## Prompt:
Would you copy each line of the data below that has "рекламной"?

## Data listing:
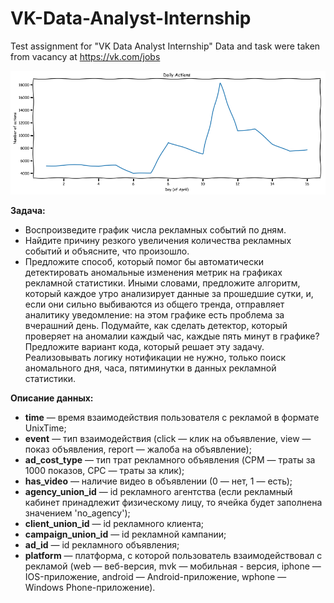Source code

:# VK-Data-Analyst-Internship
Test assignment for "VK Data Analyst Internship"
Data and task were taken from vacancy at https://vk.com/jobs

![](graph.png)

**Задача:**
- Воспроизведите график числа рекламных событий по дням.
- Найдите причину резкого увеличения количества рекламных событий и объясните, что произошло.
- Предложите способ, который помог бы автоматически детектировать аномальные изменения метрик на графиках рекламной статистики. Иными словами, предложите алгоритм, который каждое утро анализирует данные за прошедшие сутки, и, если они сильно выбиваются из общего тренда, отправляет аналитику уведомление: на этом графике есть проблема за вчерашний день. Подумайте, как сделать детектор, который проверяет на аномалии каждый час, каждые пять минут в графике? Предложите вариант кода, который решает эту задачу. Реализовывать логику нотификации не нужно, только поиск аномального дня, часа, пятиминутки в данных рекламной статистики.


**Описание данных:**
- **time** — время взаимодействия пользователя с рекламой в формате UnixTime;
- **event** — тип взаимодействия (click — клик на объявление, view — показ объявления, report — жалоба на объявление);
- **ad_cost_type** — тип трат рекламного объявления (CPM — траты за 1000 показов, CPC — траты за клик);
- **has_video** — наличие видео в объявлении (0 — нет, 1 — есть);
- **agency_union_id** — id рекламного агентства (если рекламный кабинет принадлежит физическому лицу, то ячейка будет заполнена значением 'no_agency');
- **client_union_id** — id рекламного клиента;
- **campaign_union_id** — id рекламной кампании;
- **ad_id** — id рекламного объявления;
- **platform** — платформа, с которой пользователь взаимодействовал с рекламой (web — веб-версия, mvk — мобильная - версия, iphone — IOS-приложение, android — Android-приложение, wphone — Windows Phone-приложение).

## Task solution:
- Предложите способ, который помог бы автоматически детектировать аномальные изменения метрик на графиках рекламной статистики. Иными словами, предложите алгоритм, который каждое утро анализирует данные за прошедшие сутки, и, если они сильно выбиваются из общего тренда, отправляет аналитику уведомление: на этом графике есть проблема за вчерашний день. Подумайте, как сделать детектор, который проверяет на аномалии каждый час, каждые пять минут в графике? Предложите вариант кода, который решает эту задачу. Реализовывать логику нотификации не нужно, только поиск аномального дня, часа, пятиминутки в данных рекламной статистики.
- **campaign_union_id** — id рекламной кампании;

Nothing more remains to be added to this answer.